Starting out as a documentation project with tiny steps and rather frequent updates, it's now moving towards:
- Getting real world (existing) designs to spin
- Augmenting the test benches with plenty of uncovered corner cases
- Not breaking stuff (unit tests for Jupyter notebooks, too)
Also, so far all has been 'virtual', i.e. running in the browser only. The next milestone is to get a complex CPU design running (still undecided which one it is going to be, but certainly one of the MaSoCist choices).

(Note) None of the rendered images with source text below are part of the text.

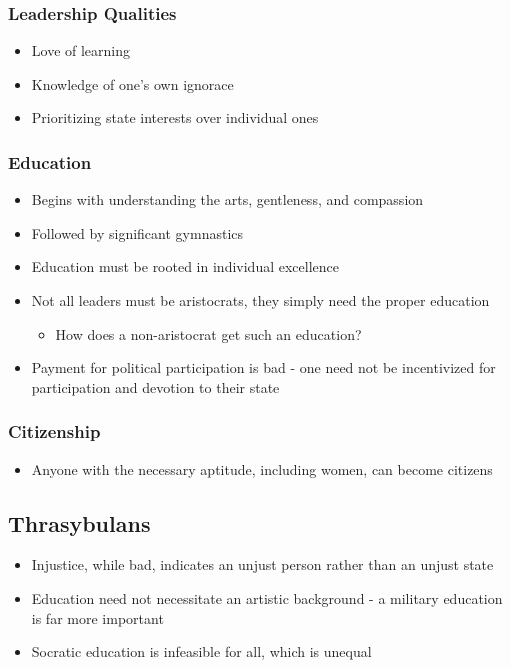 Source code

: \documentclass[11pt]{article}
\begin{document}
\subsubsection{Leadership Qualities}
\label{sec:orgb628ef9}
\begin{itemize}
\item Love of learning
\item Knowledge of one's own ignorace
\item Prioritizing state interests over individual ones
\end{itemize}
\subsubsection{Education}
\label{sec:org2df1d7b}
\begin{itemize}
\item Begins with understanding the arts, gentleness, and compassion
\item Followed by significant gymnastics
\item Education must be rooted in individual excellence
\item Not all leaders must be aristocrats, they simply need the proper education
\begin{itemize}
\item How does a non-aristocrat get such an education?
\end{itemize}
\item Payment for political participation is bad - one need not be incentivized for
participation and devotion to their state
\end{itemize}
\subsubsection{Citizenship}
\label{sec:orgfb52424}
\begin{itemize}
\item Anyone with the necessary aptitude, including women, can become citizens
\end{itemize}
\subsection{Thrasybulans}
\label{sec:orga72bc55}
\begin{itemize}
\item Injustice, while bad, indicates an unjust person rather than an unjust state
\item Education need not necessitate an artistic background - a military education is far more important
\item Socratic education is infeasible for all, which is unequal
\end{itemize}
\end{document}
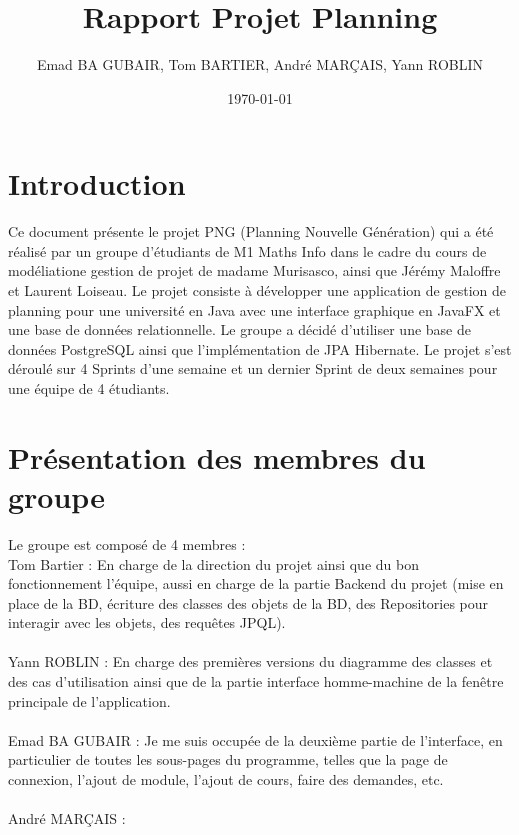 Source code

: \documentclass[a4paper,12pt]{article}
\title{Rapport Projet Planning}
\author{Emad BA GUBAIR, Tom BARTIER, André MARÇAIS, Yann ROBLIN}
\date{\today}
\begin{document}
\maketitle

\tableofcontents
\newpage
\section{Introduction}
Ce document présente le projet PNG (Planning Nouvelle Génération) qui a été réalisé par un groupe d'étudiants
de M1 Maths Info dans le cadre du cours de modéliatione gestion de projet de madame Murisasco, ainsi que 
Jérémy Maloffre et Laurent Loiseau. Le projet consiste à développer une application
de gestion de planning pour une université en Java avec une interface graphique en JavaFX et une base de données
relationnelle. Le groupe a décidé d'utiliser une base de données PostgreSQL ainsi que l'implémentation de JPA Hibernate.
Le projet s'est déroulé sur 4 Sprints d'une semaine et un dernier Sprint de deux semaines pour une équipe de 
4 étudiants.
\section{Présentation des membres du groupe}
Le groupe est composé de 4 membres :\\
Tom Bartier : En charge de la direction du projet ainsi que du bon fonctionnement l'équipe, aussi en charge de la partie
Backend du projet (mise en place de la BD, écriture des classes des objets de la BD, des Repositories pour interagir avec les objets, 
des requêtes JPQL).\\\\
Yann ROBLIN : En charge des premières versions du diagramme des classes et des cas d'utilisation ainsi que de la partie 
interface homme-machine de la fenêtre principale de l'application.
\\\\
Emad BA GUBAIR :   Je me suis occupée de la deuxième partie de l’interface, en particulier de toutes les sous-pages du programme, 
telles que la page de connexion, l’ajout de module, l’ajout de cours, faire des demandes, etc.\\\\
André MARÇAIS :  \\\\%
\end{document}
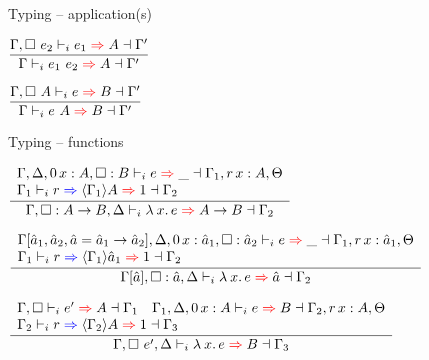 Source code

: \documentclass{beamer}
\begin{document}
\begin{frame}{Typing -- application(s)}

\begin{center}
  $\infrule{\infer{\Gamma, \arghint{e_2}}{e_1}{A}{\Gamma'}}{\infer{\Gamma}{\app{e_1}{e_2}}{A}{\Gamma'}}$

  \vspace{2em}

  $\infrule{\infer{\Gamma, \typearghint{A}}{e}{B}{\Gamma'}}{\infer{\Gamma}{\app{e}{A}}{B}{\Gamma'}}$
\end{center}

\end{frame}

\begin{frame}{Typing -- functions}

\begin{center}
  $\infrule{\begin{array}{l} \infer{\Gamma, \Delta, \var[\Zero]{x}{A}, \typehint{B}}{e}{\_}{\Gamma_1, \var[r]{x}{A}, \Theta} \\ \newkinding{\Gamma_1}{r}{\substctx{\Gamma_1}{A}}{\One}{\Gamma_2} \end{array}}{\infer{\Gamma, \typehint{\Fun{A}{B}}, \Delta}{\fun{x}{e}}{\Fun{A}{B}}{\Gamma_2}}$

  \vspace{1em}

  $\infrule{\begin{array}{l} \infer{\holectx{\Gamma}{\evar{a}_1, \evar{a}_2, \evar{a}[\Fun{\evar{a}_1}{\evar{a}_2}]}, \Delta, \var[\Zero]{x}{\evar{a}_1}, \typehint{\evar{a}_2}}{e}{\_}{\Gamma_1, \var[r]{x}{\evar{a}_1}, \Theta} \\ \newkinding{\Gamma_1}{r}{\substctx{\Gamma_1}{\evar{a}_1}}{\One}{\Gamma_2} \end{array}}{\infer{\holectx{\Gamma}{\evar{a}}, \typehint{\evar{a}}, \Delta}{\fun{x}{e}}{\evar{a}}{\Gamma_2}}$

  \vspace{1em}

  $\infrule{\begin{array}{l} \infer{\Gamma, \emptyhint}{e'}{A}{\Gamma_1} \quad \infer{\Gamma_1, \Delta, \var[\Zero]{x}{A}}{e}{B}{\Gamma_2, \var[r]{x}{A}, \Theta} \\ \newkinding{\Gamma_2}{r}{\substctx{\Gamma_2}{A}}{\One}{\Gamma_3} \end{array}}{\infer{\Gamma, \arghint{e'}, \Delta}{\fun{x}{e}}{B}{\Gamma_3}}$

  \vspace{1em}


\end{center}
\end{frame}
\end{document}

The hard part (which needed a lot of playing and revamping) is to support a rather large number of corner cases that have to do with conditional code:
if state == t_state.RESET:
a.next = 0xff
elif state == t_state.RUN:
a.next = c
a.next = 0xaa
This snippet is just supposed to assert a signal, decided upon a state condition, let aside the context for now (whether behind a flip flop or combinatorial logic)
In the silicon, this basically creates multiplexers. And it gets very interesting, when a case is omitted (like the 'else' clause), you might remember issues with combinatorial loops.
Hopefully with the recent release, I've gotten the corner cases right.
Here's where the testing comes in:
- Testing against a working reference
- Testing that the examples are correct
And this is where Python performs exceptional: it provides probably the most convenient ecosystem to test stuff. This is now also found in the [ Binder based virtual machine ].